Ashley Madison is an online dating service, launched in 2001 and
based in Canada. Its target groups are individuals who are married or in
a relationship. Its motto is: "Life is short. Have an affair." On July
15 this year the news broke that hackers had stolen its customer data,
including emails, names, home addresses, credidt card information, etc.

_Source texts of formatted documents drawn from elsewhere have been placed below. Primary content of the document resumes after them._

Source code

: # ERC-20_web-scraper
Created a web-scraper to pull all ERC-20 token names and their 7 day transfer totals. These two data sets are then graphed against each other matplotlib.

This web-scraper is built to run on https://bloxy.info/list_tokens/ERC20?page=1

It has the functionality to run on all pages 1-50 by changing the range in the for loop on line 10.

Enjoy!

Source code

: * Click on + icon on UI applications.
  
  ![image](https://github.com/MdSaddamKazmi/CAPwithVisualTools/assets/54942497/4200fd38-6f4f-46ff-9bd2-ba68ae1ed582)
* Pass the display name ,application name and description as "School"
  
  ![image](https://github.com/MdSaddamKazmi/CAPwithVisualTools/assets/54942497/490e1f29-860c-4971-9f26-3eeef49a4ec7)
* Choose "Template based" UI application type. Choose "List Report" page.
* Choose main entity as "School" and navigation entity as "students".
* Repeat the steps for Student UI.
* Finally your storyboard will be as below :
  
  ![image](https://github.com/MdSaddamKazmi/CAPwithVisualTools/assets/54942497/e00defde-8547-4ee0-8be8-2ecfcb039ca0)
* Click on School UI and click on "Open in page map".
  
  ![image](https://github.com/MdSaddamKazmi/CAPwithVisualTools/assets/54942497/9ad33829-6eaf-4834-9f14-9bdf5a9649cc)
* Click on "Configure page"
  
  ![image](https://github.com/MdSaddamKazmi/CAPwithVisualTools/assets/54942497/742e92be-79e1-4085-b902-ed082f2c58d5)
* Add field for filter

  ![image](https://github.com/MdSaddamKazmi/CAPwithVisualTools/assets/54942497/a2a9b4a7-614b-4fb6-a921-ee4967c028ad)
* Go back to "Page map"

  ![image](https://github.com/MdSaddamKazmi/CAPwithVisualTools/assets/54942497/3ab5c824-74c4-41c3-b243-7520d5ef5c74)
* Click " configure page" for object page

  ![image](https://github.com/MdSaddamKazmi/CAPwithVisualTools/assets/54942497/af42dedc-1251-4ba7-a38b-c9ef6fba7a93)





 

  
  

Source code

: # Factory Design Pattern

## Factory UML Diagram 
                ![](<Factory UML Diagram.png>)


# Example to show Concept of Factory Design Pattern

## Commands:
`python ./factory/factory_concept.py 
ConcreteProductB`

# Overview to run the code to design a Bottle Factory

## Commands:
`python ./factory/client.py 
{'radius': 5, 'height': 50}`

The hackers demended the service to shut down or they would publish the
data. On 22 July, the first data were released. When the company did not
shut down, all customer data was released on 18 August. A final batch
of data was released on 20 August 2015.
At the beginning the data
was only available in the so called "dark web", but later it leaked to
mainstream websites. The data released on 18th August, consisted of a
dump of about 9-10 GB. It has been claimed that data of that size is
difficult to analyse using standard computer hardware. In this post I
will show how this data can be analysed and some conclusions can be
drawn. I will abstain from disseminating any personal information as I
do not want to contribute to destroying lives of those affected by the
hack. I will not divulge credit card details or anything like that. I
will also not explain in detail how to obtain the data dump; even
thought that step has been explained in great detail on many websites. I
will, however, show how to work with the data and show some potentially
interesting aspects of it.
The following analysis was done together with Bjoern Schelter,
who helped with the mySQL connection and who is also a member of this
community. The first part of the post is a little bit dry. It explains
how to connect to an mySQL database. I hope that the second part of the
post makes up for the first part. It will contain information on the
gender balance, and reveal some other hopefully interesting bits of
information.
In order to analyse this large data set we will use mySQL. I am working on Mac OS X and there are very easy instructions found online of how to install mySQL. The basic steps are:
- Download mySQL from here.
- Install the program.
Run the following terminal command in the terminal:
sudo /usr/local/mysql/support-files/mysql.server start
Generate a file called ~/.bash_profile if it does not yet exist.
cd ; nano .bash_profile
Copy this line
export PATH="/usr/local/mysql/bin:$PATH"
into the file and save.
Set the root password for mySQL (from the command line)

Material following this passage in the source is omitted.